After a while, the chocolate feeding frenzy subsided into polite conversation, and I felt even more superfluous. The females gabbed about their classes on German-American furniture, their biscotti recipes, and which literary characters they would be if they could choose. Regarding this last topic, the lone red-head quickly called Anne of Green Gables at which point it was apparently just a fight for second place.
Then there was me. I literally sat on the outside of the circle due to a lack of folding chairs. Trying to be a good host, I smiled politely and silently prayed for death. Not that anyone would have noticed if I hadn’t smiled or even if I had prayed out loud. The females were so engrossed in their conversation that I’m pretty sure I could have danced around with a Roman candle protruding from each nostril and only succeeded in raising one or two eyebrows.
Eventually I realized that I had to get out of there. I fled to the library where I spent the next several hours doing homework and fiddling about, killing time until I got a text from my wife saying that the danger had passed and it was safe to come home. When I got back, I found our apartment littered with empty tea cups, crumbs of homemade biscotti, and so much chocolate that we no longer have to set mouse traps: we just wait for them to contract Type III diabetes.
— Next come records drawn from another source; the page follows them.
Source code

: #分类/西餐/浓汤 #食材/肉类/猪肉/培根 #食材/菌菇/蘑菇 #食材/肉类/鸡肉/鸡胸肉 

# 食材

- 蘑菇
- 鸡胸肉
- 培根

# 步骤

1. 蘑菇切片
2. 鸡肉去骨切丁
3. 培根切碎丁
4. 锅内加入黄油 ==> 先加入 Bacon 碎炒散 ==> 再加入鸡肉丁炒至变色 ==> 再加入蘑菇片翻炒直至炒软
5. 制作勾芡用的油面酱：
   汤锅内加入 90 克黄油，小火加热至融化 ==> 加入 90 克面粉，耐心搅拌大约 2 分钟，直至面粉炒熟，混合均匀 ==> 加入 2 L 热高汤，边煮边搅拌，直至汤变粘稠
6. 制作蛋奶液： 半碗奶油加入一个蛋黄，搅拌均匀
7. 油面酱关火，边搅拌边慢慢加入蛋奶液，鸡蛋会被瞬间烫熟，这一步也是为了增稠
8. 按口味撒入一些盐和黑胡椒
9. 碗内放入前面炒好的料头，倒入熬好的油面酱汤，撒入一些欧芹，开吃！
My point with all of this is not that girl time is stupid. After all, guy time can be just as ludicrous. A proper “guy’s night” can involve passionate discussions about random sports teams, video games where friends blast the digital tar out of each other, and piles of Buffalo wing bones that look like morbid burial mounds for Viking chickens. My point is that girl time is not for men, just as guy time is not for women. So, while we might be able to make fun of each other, let’s do so with the knowledge that we are no better. We may never understand each other, but we can respect each other. And I’m sure Mr. Darcy would agree. That’s who I would be if I could be a literary character; the rest of the guys may now commence fighting for second place.